Non sarebbe stata l'Inter se quel trionfo di sette anni fa fosse stato “goduto” fino in fondo. Le parole di Milito a fine gara su un futuro incerto, l'addio di Mourinho che non va nemmeno a Milano per alzare la Champions al Meazza, la sensazione di essere vicini all'addio di qualche "mammasantissima". Così non è stato, guardando al terzo e ultimo aspetto, e invece forse si sarebbe dovuto intervenire. C'era appagamento in quel gruppo, nonché qualche acciacco di troppo, unito all'impossibilità di aggiungere nuova linfa attraverso ulteriori campioni, perché il traguardo del Fair Play Finanziario cominciava ad incombere e il disavanzo era consistente.

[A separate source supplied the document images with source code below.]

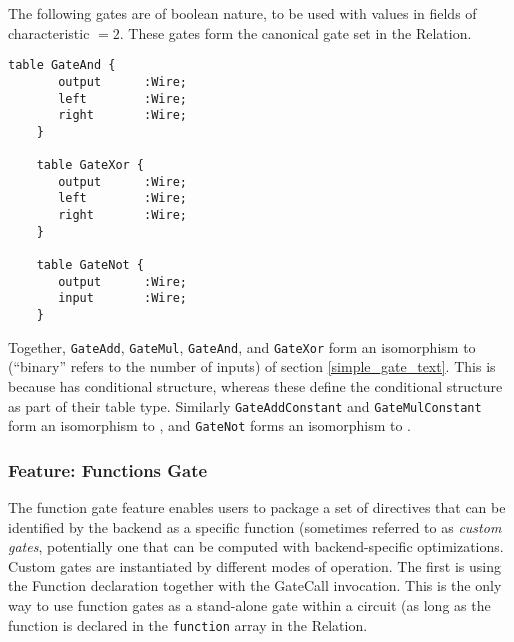 The following gates are of boolean nature, to be used with values in fields of \\
characteristic $= 2$. These gates form the canonical  gate set in the \textsf{Relation}.

\begin{lstlisting}[style=fbslisting]
    table GateAnd {
       output      :Wire;
       left        :Wire;
       right       :Wire;
    }
    
    table GateXor {
       output      :Wire;
       left        :Wire;
       right       :Wire;
    }
    
    table GateNot {
       output      :Wire;
       input       :Wire;
    }
\end{lstlisting}

Together, \texttt{GateAdd}, \texttt{GateMul}, \texttt{GateAnd}, and \texttt{GateXor} form an isomorphism to  (``binary'' refers to the number of inputs) of section \ref{simple_gate_text}. This is because  has conditional structure, whereas these define the conditional structure as part of their table type.
Similarly \texttt{GateAddConstant} and \texttt{GateMulConstant} form an isomorphism to , and \texttt{GateNot} forms an isomorphism to .

\subsubsection{Feature: Functions Gate}\label{sec:function-gates}

The function gate feature enables users to package a set of directives that can be identified by the backend as a specific function (sometimes referred to as \emph{custom gates}, potentially one that can be computed with backend-specific optimizations. Custom gates are instantiated by different modes of operation. The first is using the \textsf{Function} declaration together with the \textsf{GateCall} invocation.  This is the only way to use function gates as a stand-alone gate within a circuit (as long as the function is declared in the \texttt{function} array in the \textsf{Relation}.

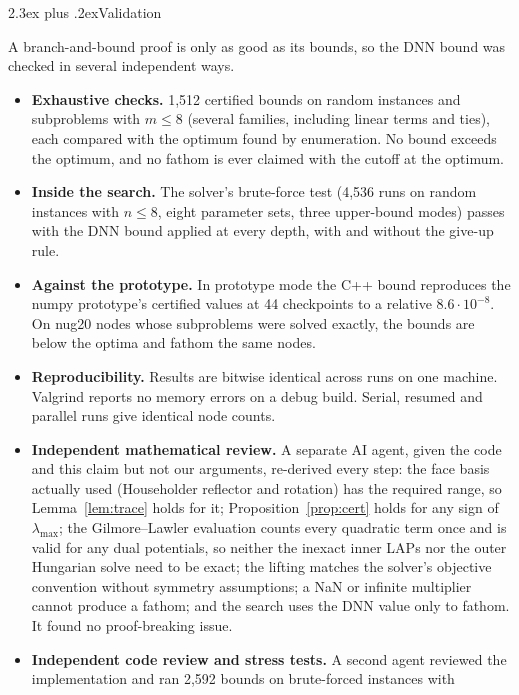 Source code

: \documentclass[10pt]{article}
\makeatletter
\renewcommand\section{\@startsection{section}{1}{\z@}{-3.5ex plus -1ex minus -.2ex}%
  {2.3ex plus .2ex}{\normalfont\normalsize\bfseries}}
\theoremstyle{remark}
\newcommand{\lmax}{\lambda_{\max}}
\makeatother
\begin{document}
\appendix
\section{Validation}\label{sec:validation}

A branch-and-bound proof is only as good as its bounds, so the DNN bound was
checked in several independent ways.
\begin{itemize}
\item \textbf{Exhaustive checks.} 1,512 certified bounds on random instances and
  subproblems with $m\le8$ (several families, including linear terms and ties),
  each compared with the optimum found by enumeration. No bound exceeds the
  optimum, and no fathom is ever claimed with the cutoff at the optimum.
\item \textbf{Inside the search.} The solver's brute-force test (4,536 runs on
  random instances with $n\le 8$, eight parameter sets, three upper-bound modes)
  passes with the DNN bound applied at every depth, with and without the give-up
  rule.
\item \textbf{Against the prototype.} In prototype mode the C++ bound reproduces the
  numpy prototype's certified values at 44 checkpoints to a relative $8.6\cdot10^{-8}$.
  On nug20 nodes whose subproblems were solved exactly, the bounds are below the
  optima and fathom the same nodes.
\item \textbf{Reproducibility.} Results are bitwise identical across runs on one
  machine. Valgrind reports no memory errors on a debug build. Serial, resumed and
  parallel runs give identical node counts.
\item \textbf{Independent mathematical review.} A separate AI agent, given the code
  and this claim but not our arguments, re-derived every step: the face basis
  actually used (Householder reflector and rotation) has the required range, so
  Lemma~\ref{lem:trace} holds for it; Proposition~\ref{prop:cert} holds for any
  sign of $\lmax$; the Gilmore--Lawler evaluation counts every quadratic term
  once and is valid for any dual potentials, so neither the inexact inner LAPs
  nor the outer Hungarian solve need to be exact; the lifting matches the
  solver's objective convention without symmetry assumptions; a NaN or infinite
  multiplier cannot produce a fathom; and the search uses the DNN value only to
  fathom. It found no proof-breaking issue.
\item \textbf{Independent code review and stress tests.} A second agent reviewed
  the implementation and ran 2,592 bounds on brute-forced instances with

\end{itemize}
\end{document}
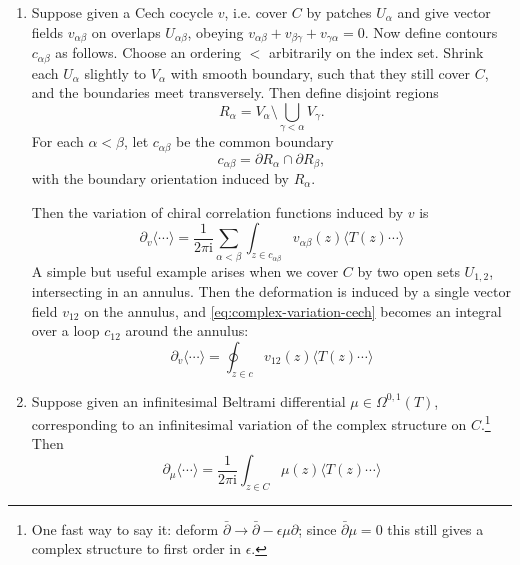 \documentclass[12pt,letterpaper,reqno]{amsart}
\numberwithin{equation}{section}
\newcommand{\I}{{\mathrm i}}
\newcommand{\IP}[1]{\langle#1\rangle}
\begin{document}
\begin{enumerate}
\item Suppose given a Cech cocycle $v$, i.e. cover $C$ by patches $U_\alpha$ and give
vector fields $v_{\alpha \beta}$ on overlaps $U_{\alpha \beta}$, obeying
$v_{\alpha \beta} + v_{\beta \gamma} + v_{\gamma \alpha} = 0$.
Now define contours $c_{\alpha \beta}$ as follows.
Choose an ordering $<$ arbitrarily on the index set.
Shrink each $U_\alpha$ slightly to $V_\alpha$ with smooth boundary, such that they still cover $C$, and the boundaries meet transversely.
Then define disjoint regions
\begin{equation}
  R_\alpha = V_\alpha \setminus \bigcup_{\gamma < \alpha} V_\gamma .
\end{equation}
For each $\alpha < \beta$, let $c_{\alpha \beta}$ be the 
common boundary
\begin{equation}
  c_{\alpha \beta} = \partial R_\alpha \cap \partial R_\beta ,
\end{equation}
with the boundary orientation induced by $R_\alpha$.

Then the variation of chiral correlation functions 
induced by $v$ is
\begin{equation} \label{eq:complex-variation-cech}
  \partial_v \IP{\cdots} = \frac{1}{2 \pi \I} \sum_{\alpha < \beta} \int_{z \in c_{\alpha \beta}} v_{\alpha \beta}(z) \IP{T(z) \cdots}
\end{equation}
A simple but useful example arises when we cover $C$ by two open sets $U_{1,2}$, intersecting in an annulus.
Then the deformation is induced by a single vector field $v_{12}$ on the annulus,
and \eqref{eq:complex-variation-cech} becomes an integral over a loop $c_{12}$ around the annulus:
\begin{equation}
  \partial_v \IP{\cdots} = \oint_{z \in c} v_{12}(z) \IP{T(z) \cdots}
\end{equation}

\item Suppose given an infinitesimal Beltrami differential $\mu \in \Omega^{0,1}(T)$, corresponding to an infinitesimal variation of
the complex structure on $C$.\footnote{One fast way to say it: deform $\bar\partial \to \bar\partial - \epsilon \mu \partial$;
since $\bar\partial \mu = 0$ this still gives a complex structure to first order in $\epsilon$.}
Then
\begin{equation} \label{eq:complex-variation-beltrami}
  \partial_\mu \IP{\cdots} = \frac{1}{2 \pi \I} \int_{z \in C} \mu(z) \IP{T(z) \cdots}
\end{equation}

\end{enumerate}
\end{document}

Il grande errore è stato probabilmente farsi spaventare da questo spauracchio posto dall'Uefa. Non è stato considerato, purtroppo, che il miglior modo per coprire certe spese sarebbe stato quello di investire ancora per rimanere nell'Europa che conta, quella che ti permette di avere soldi in mano. Nell'estate successiva all'apoteosi di Madrid in pratica non è stato fatto mercato, prendendo un allenatore come Benitez che al contrario voleva si investisse per lui (non una richiesta così stramba, a ben guardare). Qualche ritocco è stato apportato una volta esonerato lo spagnolo, a fine dicembre, in conseguenza al celebre sfogo post-Mondiale per club. La sessione con Ranocchia, Pazzini, Nagatomo e Kharja che sbarcano alla Pinetina è forse l'ultimo tentativo di immettere forze importanti in squadra (fino all'estate scorsa), anche se nessuno dei quattro è andato oltre sei mesi fatti come si deve, rincorrendo una vetta sfiorata in Serie A e alzando al cielo la Coppa Italia.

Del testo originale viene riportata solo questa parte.